◆ **Task instructions**
Please write out the lines of the data exactly, beginning with the first and ending with the line containing "- Интегрировать базу данных для хранения"; leave the pictures behind.

◆ **Records for the exercise**
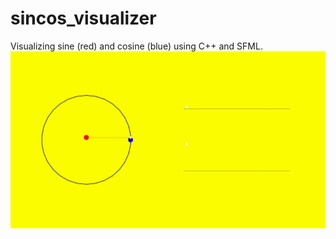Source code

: # sincos_visualizer
Visualizing sine (red) and cosine (blue) using C++ and SFML.
![](sincos_visualizer.gif)
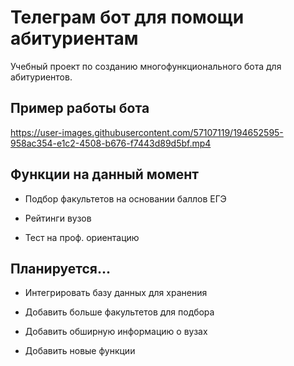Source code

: # Телеграм бот для помощи абитуриентам

Учебный проект по созданию многофункционального бота для абитуриентов.

## Пример работы бота

https://user-images.githubusercontent.com/57107119/194652595-958ac354-e1c2-4508-b676-f7443d89d5bf.mp4

## Функции на данный момент

- Подбор факультетов на основании баллов ЕГЭ

- Рейтинги вузов

- Тест на проф. ориентацию


## Планируется...

- Интегрировать базу данных для хранения

- Добавить больше факультетов для подбора

- Добавить обширную информацию о вузах

- Добавить новые функции
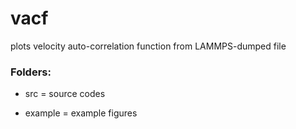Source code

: # vacf
plots velocity auto-correlation function from LAMMPS-dumped file

### Folders:

* src = source codes

* example = example figures

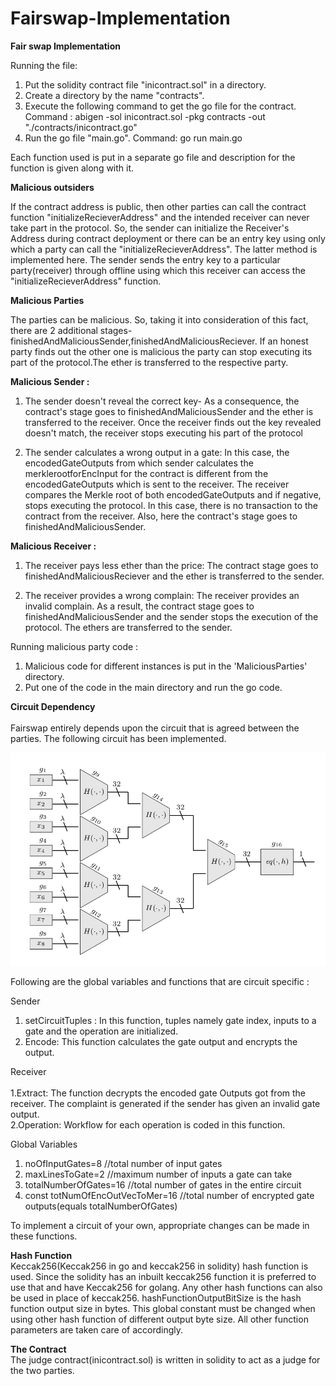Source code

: # Fairswap-Implementation

**Fair swap Implementation**

Running the file:
1. Put the solidity contract file "inicontract.sol" in a directory.
2. Create a directory by the name "contracts".
3. Execute the following command to get the go file for the contract.
     Command : abigen -sol inicontract.sol -pkg contracts -out "./contracts/inicontract.go"
4. Run the go file "main.go".
     Command: go run main.go

Each function used is put in a separate go file and description for the function is given along with it.

**Malicious outsiders**<br />

If the contract address is public, then other parties can call the contract function "initializeRecieverAddress" and the intended receiver can never take part in the protocol.
So, the sender can initialize the Receiver's Address during contract deployment or there can be an entry key using only which a party can call the "initializeRecieverAddress".
The latter method is implemented here. The sender sends the entry key to a particular party(receiver) through offline using which this receiver can access the "initializeRecieverAddress" function.

**Malicious Parties**<br />

The parties can be malicious. So, taking it into consideration of this fact, there are 2 additional stages-finishedAndMaliciousSender,finishedAndMaliciousReciever.
If an honest party finds out the other one is malicious the party can stop executing its part of the protocol.The ether is transferred to the respective party.

**Malicious Sender :**
1. The sender doesn't reveal the correct key- As a consequence, the contract's stage goes to finishedAndMaliciousSender and the ether is transferred to the receiver.
                                                                                         Once the receiver finds out the key revealed doesn't match, the receiver stops executing his part of the protocol

2. The sender calculates a wrong output in a gate: In this case, the encodedGateOutputs from which sender calculates the merklerootforEncInput for the contract is different from the encodedGateOutputs which is sent to the receiver. The receiver compares the Merkle root of both encodedGateOutputs and if negative, stops executing the protocol. In this case, there is no transaction to the contract from the receiver. Also, here the contract's stage goes to finishedAndMaliciousSender.

**Malicious Receiver :**
1. The receiver pays less ether than the price: The contract stage goes to finishedAndMaliciousReciever and the ether is transferred to the sender.

2. The receiver provides a wrong complain: The receiver provides an invalid complain. As a result, the contract stage goes to finishedAndMaliciousSender and the sender stops the execution of the protocol. The ethers are transferred to the sender.

Running malicious party code :
1. Malicious code for different instances is put in the 'MaliciousParties' directory.
2. Put one of the code in the main directory and run the go code.

**Circuit Dependency**<br />
<br />
Fairswap entirely depends upon the circuit that is agreed between the parties.
The following circuit has been implemented.

![](circuit_image.png)

Following are the global variables and functions that are circuit specific :

Sender
1. setCircuitTuples : In this function, tuples namely gate index, inputs to a gate and the operation are initialized.
2. Encode: This function calculates the gate output and encrypts the output.

Receiver
<br />
<br />
1.Extract: The function decrypts the encoded gate Outputs got from the receiver. The complaint is generated if the sender has given an invalid gate output.
<br />2.Operation: Workflow for each operation is coded in this function.

Global Variables
1. noOfInputGates=8 //total number of input gates
2. maxLinesToGate=2            //maximum number of inputs a gate can take
3. totalNumberOfGates=16  //total number of gates in the entire circuit
4. const totNumOfEncOutVecToMer=16 //total number of encrypted gate outputs(equals totalNumberOfGates)

To implement a circuit of your own, appropriate changes can be made in these functions.

**Hash Function**<br/>
Keccak256(Keccak256 in go and keccak256 in solidity) hash function is used. Since the solidity has an inbuilt keccak256 function it is preferred to use that and have Keccak256 for golang. Any other hash functions can also be used in place of keccak256.
hashFunctionOutputBitSize is the hash function output size in bytes. This global constant must be changed when using other hash function of different output byte size. All other function parameters are taken care of accordingly.

**The Contract**
<br />The judge contract(inicontract.sol) is written in solidity to act as a judge for the two parties.
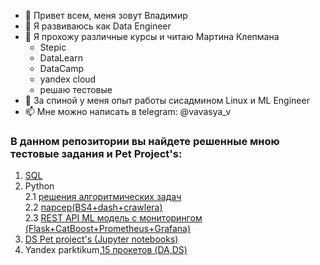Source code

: 

- 👋 Привет всем, меня зовут Владимир
- 🌱 Я развиваюсь как Data Engineer
- 👯 Я прохожу различные курсы и читаю Мартина Клепмана
  - Stepic
  - DataLearn
  - DataCamp
  - yandex cloud
  - решаю тестовые
- 💬 За спиной у меня опыт работы сисадмином Linux и ML Engineer  
- 📫 Мне можно написать в telegram: @vavasya_v

### В данном репозитории вы найдете решенные мною тестовые задания и Pet Project's:

1. [SQL](https://github.com/vavasya/SQL)
2. Python \
  2.1 [решения алгоритмических задач](https://github.com/vavasya/python_algo)\
  2.2 [парсер(BS4+dash+crawlera)](https://github.com/vavasya/Python_parser_kinopoisk-Docker-)\
  2.3 [REST API ML модель с мониторингом (Flask+CatBoost+Prometheus+Grafana)](https://github.com/vavasya/Python_parser_kinopoisk-Docker-)  
4. [DS Pet project's (Jupyter notebooks)](https://github.com/vavasya/DS_pet_project)
5. Yandex parktikum,[15 прокетов (DA,DS)](https://github.com/vavasya/yandex_praktikum)
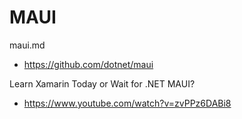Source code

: # MAUI

maui.md

*   https://github.com/dotnet/maui

Learn Xamarin Today or Wait for .NET MAUI?

*   https://www.youtube.com/watch?v=zvPPz6DABi8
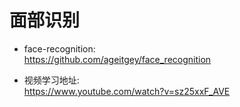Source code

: # 面部识别
* face-recognition:     
https://github.com/ageitgey/face_recognition

* 视频学习地址:   
https://www.youtube.com/watch?v=sz25xxF_AVE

◆ **Finished exercise**
Source code

: # sincos_visualizer
Visualizing sine (red) and cosine (blue) using C++ and SFML.
![](sincos_visualizer.gif)
Source code

: # Телеграм бот для помощи абитуриентам

Учебный проект по созданию многофункционального бота для абитуриентов.

## Пример работы бота

https://user-images.githubusercontent.com/57107119/194652595-958ac354-e1c2-4508-b676-f7443d89d5bf.mp4

## Функции на данный момент

- Подбор факультетов на основании баллов ЕГЭ

- Рейтинги вузов

- Тест на проф. ориентацию


## Планируется...

- Интегрировать базу данных для хранения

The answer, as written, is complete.